You are going to have a lot of people excited to watch your tanks progress. I will be one of them. I don't think there are many people here who don't dream of having a tank like that.


----------



## Seancj (Jul 17, 2009)

Perhaps I'll shoot for something like this one. According to the website its listed on, this is a low tech tank.


----------



## lauraleellbp (Feb 3, 2008)

Yeah, that's a really nice tank, and definitely nothing high tech needed.

I think Tom's right you'd do better with just T5s no MHs.

That tank is planted with just Onion plants, Crypts, and Anubias, from what I can see. Beautiful simplicity.


----------



## Seancj (Jul 17, 2009)

lauraleellbp said:


> Beautiful simplicity.


Exactly the terminology I was needing! Perfectly said. That's what I need..."beautiful simplicity"!


----------



## plantbrain (Dec 15, 2003)

Seancj said:


> Perhaps I'll shoot for something like this one. According to the website its listed on, this is a low tech tank.


Yes, I'd focus more on that, but for a concave tank, best to have it aginst a wall vs a room divider.

Honestly, for larger tanks, room dividers are the bets use of the space and viewing, not to mention access and work on the tank.

Unlike reefs, you really need more access and frequent trimming/cleaning, gardening basically...........

Do you honestly want to hang bat style for 2 hours trimming, cleaning/gardening a week?

Not likely, so make the set up designed for easy access, easy to get to for your arm length throughout the aquarium. A sand foreground gives fish and plecos etc a nice place to grub around, it takes no trimming, you just fluff with a long grabber/algae scrub pad etc once every 2 weeks or so.
Plants, best to be able to grab them with the hands.

Plan on a hard plumbed drain and refill, I'd go 2 ports, one on the bottom and then one about 3/5th the way down, say 1.5" PVC, these will serve as the drains. Another refill, say 3/4" coming from a RO reservoir, or if the tap is suitable, a mix of cold and hot lines with a built in temp gauge. You can also add a carbon prefilter for the tap if you want, but you need the tap either way for refill to blend with the RO if you need that, if the tap is KH 5 degrees or less, you are fine though. 

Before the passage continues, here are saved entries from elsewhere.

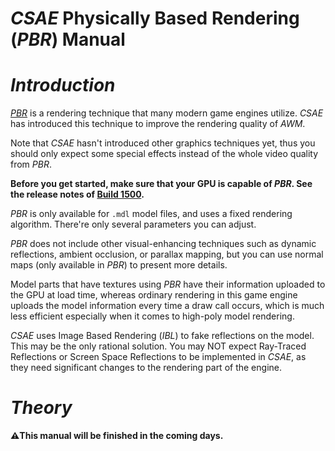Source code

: # _CSAE_ Physically Based Rendering (_PBR_) Manual

# _Introduction_

[_PBR_](https://en.wikipedia.org/wiki/Physically_based_rendering) is a rendering technique that many modern game engines utilize. 
_CSAE_ has introduced this technique to improve the rendering quality of _AWM_.

Note that _CSAE_ hasn't introduced other graphics techniques yet, thus you should only expect some special effects instead of the whole video quality from _PBR_.

**Before you get started, make sure that your GPU is capable of _PBR_. See the release notes of [Build 1500](https://github.com/ltndkl/Counter-Strike-Augmented-Edition/releases/tag/1500).**

_PBR_ is only available for `.mdl` model files, and uses a fixed rendering algorithm. There're only several parameters you can adjust.

_PBR_ does not include other visual-enhancing techniques such as dynamic reflections, ambient occlusion, or parallax mapping, but you can use normal maps (only available in _PBR_) to present more details.

Model parts that have textures using _PBR_ have their information uploaded to the GPU at load time, whereas ordinary rendering in this game engine uploads the model information every time a draw call occurs, which is much less efficient especially when it comes to high-poly model rendering.

_CSAE_ uses Image Based Rendering (_IBL_) to fake reflections on the model. This may be the only rational solution. You may NOT expect Ray-Traced Reflections or Screen Space Reflections to be implemented in _CSAE_, as they need significant changes to the rendering part of the engine.

# _Theory_


**⚠️This manual will be finished in the coming days.**
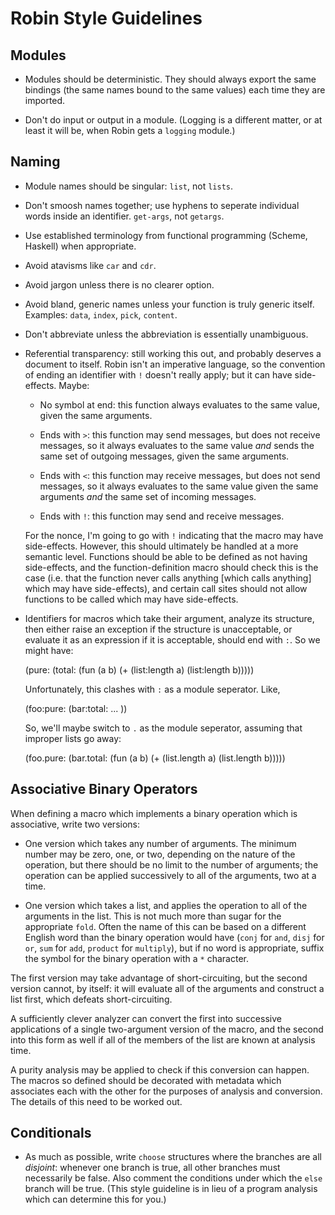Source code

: Robin Style Guidelines
======================

Modules
-------

* Modules should be deterministic.  They should always export the same
  bindings (the same names bound to the same values) each time they
  are imported.

* Don't do input or output in a module.  (Logging is a different matter,
  or at least it will be, when Robin gets a `logging` module.)

Naming
------

* Module names should be singular: `list`, not `lists`.

* Don't smoosh names together; use hyphens to seperate individual
  words inside an identifier.  `get-args`, not `getargs`.

* Use established terminology from functional programming (Scheme,
  Haskell) when appropriate.

* Avoid atavisms like `car` and `cdr`.

* Avoid jargon unless there is no clearer option.

* Avoid bland, generic names unless your function is truly generic
  itself.  Examples: `data`, `index`, `pick`, `content`.

* Don't abbreviate unless the abbreviation is essentially unambiguous.

* Referential transparency: still working this out, and probably
  deserves a document to itself.  Robin isn't an imperative language,
  so the convention of ending an identifier with `!` doesn't really
  apply; but it can have side-effects.  Maybe:

  * No symbol at end: this function always evaluates to the same
    value, given the same arguments.

  * Ends with `>`: this function may send messages, but does not
    receive messages, so it always evaluates to the same value *and*
    sends the same set of outgoing messages, given the same arguments.

  * Ends with `<`: this function may receive messages, but does not
    send messages, so it always evaluates to the same value given the
    same arguments *and* the same set of incoming messages.

  * Ends with `!`: this function may send and receive messages.

  For the nonce, I'm going to go with `!` indicating that the macro
  may have side-effects.  However, this should ultimately be handled at
  a more semantic level.  Functions should be able to be defined as
  not having side-effects, and the function-definition macro should
  check this is the case (i.e. that the function never calls anything
  [which calls anything] which may have side-effects), and certain
  call sites should not allow functions to be called which may have
  side-effects.

* Identifiers for macros which take their argument, analyze its
  structure, then either raise an exception if the structure is
  unacceptable, or evaluate it as an expression if it is acceptable,
  should end with `:`.  So we might have:

    (pure: (total: (fun (a b) (+ (list:length a) (list:length b)))))

  Unfortunately, this clashes with `:` as a module seperator.  Like,

    (foo:pure: (bar:total: ... ))

  So, we'll maybe switch to `.` as the module seperator, assuming that
  improper lists go away:

    (foo.pure: (bar.total:
      (fun (a b)
        (+ (list.length a) (list.length b)))))

Associative Binary Operators
----------------------------

When defining a macro which implements a binary operation which is
associative, write two versions:

* One version which takes any number of arguments.  The minimum number
  may be zero, one, or two, depending on the nature of the operation,
  but there should be no limit to the number of arguments; the
  operation can be applied successively to all of the arguments, two
  at a time.

* One version which takes a list, and applies the operation to all
  of the arguments in the list.  This is not much more than sugar for
  the appropriate `fold`.  Often the name of this can be based on a
  different English word than the binary operation would have (`conj`
  for `and`, `disj` for `or`, `sum` for `add`, `product` for `multiply`),
  but if no word is appropriate, suffix the symbol for the binary
  operation with a `*` character.

The first version may take advantage of short-circuiting, but the
second version cannot, by itself: it will evaluate all of the arguments
and construct a list first, which defeats short-circuiting.

A sufficiently clever analyzer can convert the first into successive
applications of a single two-argument version of the macro, and the
second into this form as well if all of the members of the list are
known at analysis time.

A purity analysis may be applied to check if this conversion can
happen.  The macros so defined should be decorated with metadata which
associates each with the other for the purposes of analysis and
conversion.  The details of this need to be worked out.

Conditionals
------------

* As much as possible, write `choose` structures where the branches
  are all _disjoint_: whenever one branch is true, all other branches
  must necessarily be false.  Also comment the conditions under which
  the `else` branch will be true.  (This style guideline is in lieu
  of a program analysis which can determine this for you.)
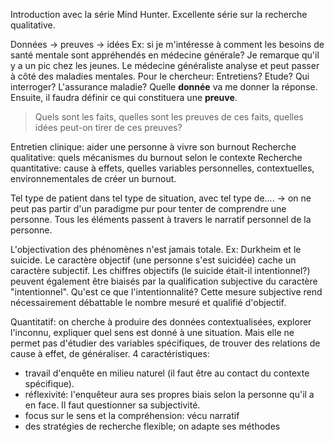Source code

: Introduction avec la série Mind Hunter. Excellente série sur la recherche qualitative.

Données -> preuves -> idées
Ex: si je m'intéresse à comment les besoins de santé mentale sont appréhendés en médecine générale? Je remarque qu'il y a un pic chez les jeunes. Le médecine généraliste analyse et peut passer à côté des maladies mentales. Pour le chercheur: Entretiens? Etude? Qui interroger? L'assurance maladie? Quelle **donnée** va me donner la réponse. Ensuite, il faudra définir ce qui constituera une **preuve**. 

> Quels sont les faits, quelles sont les preuves de ces faits, quelles idées peut-on tirer de ces preuves?

Entretien clinique: aider une personne à vivre son burnout
Recherche qualitative: quels mécanismes du burnout selon le contexte
Recherche quantitative: cause à effets, quelles variables personnelles, contextuelles, environnementales de créer un burnout.

Tel type de patient dans tel type de situation, avec tel type de.... -> on ne peut pas partir d'un paradigme pur pour tenter de comprendre une personne. Tous les éléments passent à travers le narratif personnel de la personne.

L'objectivation des phénomènes n'est jamais totale. Ex: Durkheim et le suicide.
Le caractère objectif (une personne s'est suicidée) cache un caractère subjectif. Les chiffres objectifs (le suicide était-il intentionnel?) peuvent également être biaisés par la qualification subjective du caractère "intentionnel". Qu'est ce que l'intentionnalité? Cette mesure subjective rend nécessairement débattable le nombre mesuré et qualifié d'objectif.

Quantitatif: on cherche à produire des données contextualisées, explorer l'inconnu, expliquer quel sens est donné à une situation. Mais elle ne permet pas d'étudier des variables spécifiques, de trouver des relations de cause à effet, de généraliser.
4 caractéristiques: 
- travail d'enquête en milieu naturel (il faut être au contact du contexte spécifique).
- réflexivité: l'enquêteur aura ses propres biais selon la personne qu'il a en face. Il faut questionner sa subjectivité.
- focus sur le sens et la compréhension: vécu narratif
- des stratégies de recherche flexible; on adapte ses méthodes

The hard plumbing is the only way to go here. You turn a valve to drain it, turn another to refill. I'd plan on a pair of 25 W UV's also. 

You can never have enough filtration. Same for flow, much like a reef.
If you have some of those Eco tech MP40's, they would be nice, but only can be used up to 3/4" thick and then more around 5/8" IME is their max, but they would work nice on "lagoon" setting.

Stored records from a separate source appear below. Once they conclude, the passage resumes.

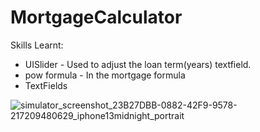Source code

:# MortgageCalculator

Skills Learnt:
- UISlider - Used to adjust the loan term(years) textfield.
- pow formula - In the mortgage formula
- TextFields

![simulator_screenshot_23B27DBB-0882-42F9-9578-217209480629_iphone13midnight_portrait](https://user-images.githubusercontent.com/91250039/172650511-3656cc96-cd42-4afa-a59d-17e83db06cf7.png)
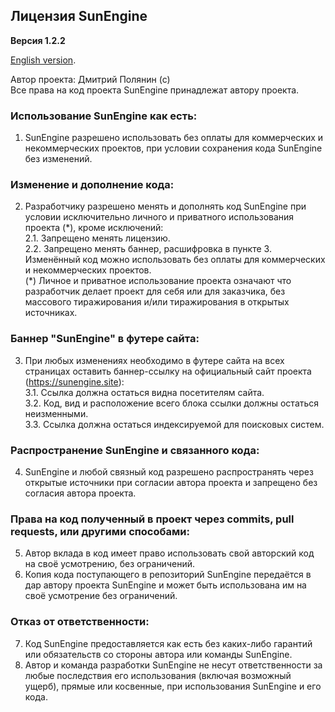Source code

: ## Лицензия SunEngine
**Версия 1.2.2**  
  
[English version](LICENSE.md).  
  
Автор проекта: Дмитрий Полянин (с)  
Все права на код проекта SunEngine принадлежат автору проекта.  
### Использование SunEngine как есть:
1. SunEngine разрешено использовать без оплаты для коммерческих и некоммерческих проектов, при условии сохранения кода SunEngine без изменений.
### Изменение и дополнение кода:
2. Разработчику разрешено менять и дополнять код SunEngine при условии исключительно личного и приватного использования проекта (*️), кроме исключений:    
 2.1. Запрещено менять лицензию.  
 2.2. Запрещено менять баннер, расшифровка в пункте 3.  
Изменённый код можно использовать без оплаты для коммерческих и некоммерческих проектов.  
(*️) Личное и приватное использование проекта означают что разработчик делает проект для себя или для заказчика, без массового тиражирования и/или тиражирования в открытых источниках.      
### Баннер "SunEngine" в футере сайта:
3. При любых изменениях необходимо в футере сайта на всех страницах оставить баннер-ссылку на официальный сайт проекта (https://sunengine.site):  
   3.1. Ссылка должна остаться видна посетителям сайта.  
   3.2. Код, вид и расположение всего блока ссылки должны остаться неизменными.  
   3.3. Ссылка должна остаться индексируемой для поисковых систем.  
### Распространение SunEngine и связанного кода:
4. SunEngine и любой связный код разрешено распространять через открытые источники при согласии автора проекта и запрещено без согласия автора проекта.
### Права на код полученный в проект через commits, pull requests, или другими способами:
5. Автор вклада в код имеет право использовать свой авторский код на своё усмотрению, без ограничений.
6. Копия кода поступающего в репозиторий SunEngine передаётся в дар автору проекта SunEngine и может быть использована им на своё усмотрение без ограничений.
### Отказ от ответственности:
7. Код SunEngine предоставляется как есть без каких-либо гарантий или обязательств со стороны автора или команды SunEngine.
8. Автор и команда разработки SunEngine не несут ответственности за любые последствия его использования (включая возможный ущерб), прямые или косвенные, при использования SunEngine и его кода.
 
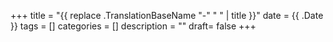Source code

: +++
title =  "{{ replace .TranslationBaseName "-" " " | title }}"
date = {{ .Date }}
tags = []
categories = []
description = ""
draft= false
+++
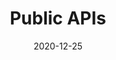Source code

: ---
title: Public APIs
projectLink: https://publicapis.sznm.dev
repoLink: https://github.com/sozonome/pub-apis
description: Find public APIs for your next projects.
date: "2020-12-25"
icon: "/app_icons/pub-apis.svg"
thumbnail: "/app_preview/public-apis.png"
thumbnailDark: "/app_preview/public-apis-dark.png"
featured: true
highlight: true
sznmApps: true
stacks: 
  - nextjs
  - chakra-ui
---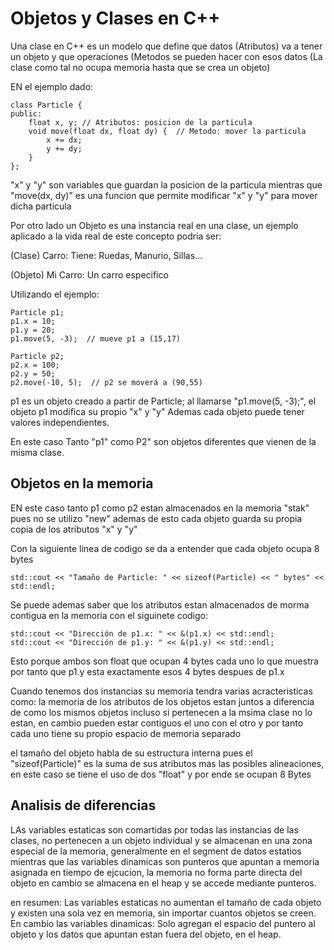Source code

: # Objetos y Clases en C++
Una clase en C++ es un modelo que define que datos (Atributos) va a tener un objeto y que operaciones (Metodos se pueden hacer con esos datos 
(La clase como tal no ocupa memoria hasta que se crea un objeto)

EN el ejemplo dado: 

    class Particle {
    public:
        float x, y; // Atributos: posicion de la particula
        void move(float dx, float dy) {  // Metodo: mover la particula
            x += dx;
            y += dy;
        }
    };

"x" y "y" son variables que guardan la posicion de la particula mientras que "move(dx, dy)" es una funcion que permite modificar "x" y "y" para
mover dicha particula

Por otro lado un Objeto es una instancia real en una clase, un ejemplo aplicado a la vida real de este concepto podria ser:

(Clase) Carro: Tiene: Ruedas, Manurio, Sillas...

(Objeto) Mi Carro: Un carro especifico 

Utilizando el ejemplo: 

    Particle p1;
    p1.x = 10;
    p1.y = 20;
    p1.move(5, -3);  // mueve p1 a (15,17)

    Particle p2;
    p2.x = 100;
    p2.y = 50;
    p2.move(-10, 5);  // p2 se moverá a (90,55)
p1 es un objeto creado a partir de Particle; al llamarse "p1.move(5, -3);", el objeto p1 modifica su propio "x" y "y" Ademas
cada objeto puede tener valores independientes.

En este caso Tanto "p1" como P2" son objetos diferentes que vienen de la misma clase.

## Objetos en la memoria
EN este caso tanto p1 como p2 estan almacenados en la memoria "stak" pues no se utilizo "new" ademas de esto cada objeto guarda su propia
copia de los atributos "x" y "y" 

Con la siguiente linea de codigo se da a entender que cada objeto ocupa 8 bytes 

    std::cout << "Tamaño de Particle: " << sizeof(Particle) << " bytes" << std::endl;
Se puede ademas saber que los atributos estan almacenados de morma contigua en la memoria con el siguinete codigo:

    std::cout << "Dirección de p1.x: " << &(p1.x) << std::endl;
    std::cout << "Dirección de p1.y: " << &(p1.y) << std::endl;

Esto porque ambos son float que ocupan 4 bytes cada uno lo que muestra por tanto que p1.y esta exactamente esos 4 bytes despues de p1.x

Cuando tenemos dos instancias su memoria tendra varias acracteristicas como: la memoria de los atributos de los objetos estan juntos a diferencia
de como los mismos objetos incluso si pertenecen a la msima clase no lo estan, en cambio pueden estar contiguos el uno con el otro y por tanto
cada uno tiene su propio espacio de memoria separado 

el tamaño del objeto habla de su estructura interna pues el "sizeof(Particle)" es la suma de sus atributos mas las posibles alineaciones, en este caso
se tiene el uso de dos "float" y por ende se ocupan 8 Bytes

## Analisis de diferencias
LAs variables estaticas son comartidas por todas las instancias de las clases, no pertenecen a un objeto individual y se almacenan en una zona especial de la memoria, generalmente en el segment de datos estatios
mientras que las variables dinamicas son punteros que apuntan a memoria asignada en tiempo de ejcucion, la memoria no forma parte directa del objeto en cambio se almacena en el heap y se accede mediante punteros.

en resumen: Las variables estaticas no aumentan el tamaño de cada objeto y existen una sola vez en memoria, sin importar cuantos objetos se creen.
En cambio las variables dinamicas: Solo agregan el espacio del puntero al objeto y los datos que apuntan estan fuera del objeto, en el heap.









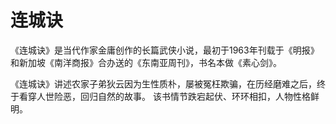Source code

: # 连城诀
《连城诀》是当代作家金庸创作的长篇武侠小说，最初于1963年刊载于《明报》和新加坡《南洋商报》合办送的《东南亚周刊》，书名本做《素心剑》。

《连城诀》讲述农家子弟狄云因为生性质朴，屡被冤枉欺骗，在历经磨难之后，终于看穿人世险恶，回归自然的故事。 该书情节跌宕起伏、环环相扣，人物性格鲜明。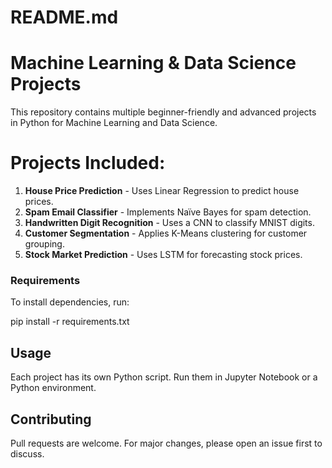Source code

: # README.md

# Machine Learning & Data Science Projects
This repository contains multiple beginner-friendly and advanced projects in Python for Machine Learning and Data Science.

# Projects Included:
1. **House Price Prediction** - Uses Linear Regression to predict house prices.
2. **Spam Email Classifier** - Implements Naïve Bayes for spam detection.
3. **Handwritten Digit Recognition** - Uses a CNN to classify MNIST digits.
4. **Customer Segmentation** - Applies K-Means clustering for customer grouping.
5. **Stock Market Prediction** - Uses LSTM for forecasting stock prices.

### Requirements
To install dependencies, run:

pip install -r requirements.txt

## Usage
Each project has its own Python script. Run them in Jupyter Notebook or a Python environment.

## Contributing
Pull requests are welcome. For major changes, please open an issue first to discuss.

The plants in the large tank are attached to the wood lattice, much like a wall of live rock is used as base for a reef. Plants fill in and grow much faster though.

The bow shaped tank will not look good however with a through wall layout unless the home is also designed this way, so the wall panels should also be bowed the same if that through wall look is desired.

I'd pick that if it was up to me.

I'm not sure what high tech or low tech means in general.
Means many things to many people.

I'd suggest CO2, I'd suggest T5's up to about 2.5 w/gal and they can be reduced from there or higher light can be used later etc.

Sell the MH's.

You will get the best growth results using CO2.
Please, do not avoid CO2 because you are scared of it or do not know about it enough. Do not avoid it because some will say you do not need with low light, you actually need LESS light if you use CO2.

Plants need 3 things to growth, light, cO2 and nutrients.
If you provide non limiting CO2/nutrients, then the plant can allocate more resources gathering all the light it can use, so you have much higher light use efficiency.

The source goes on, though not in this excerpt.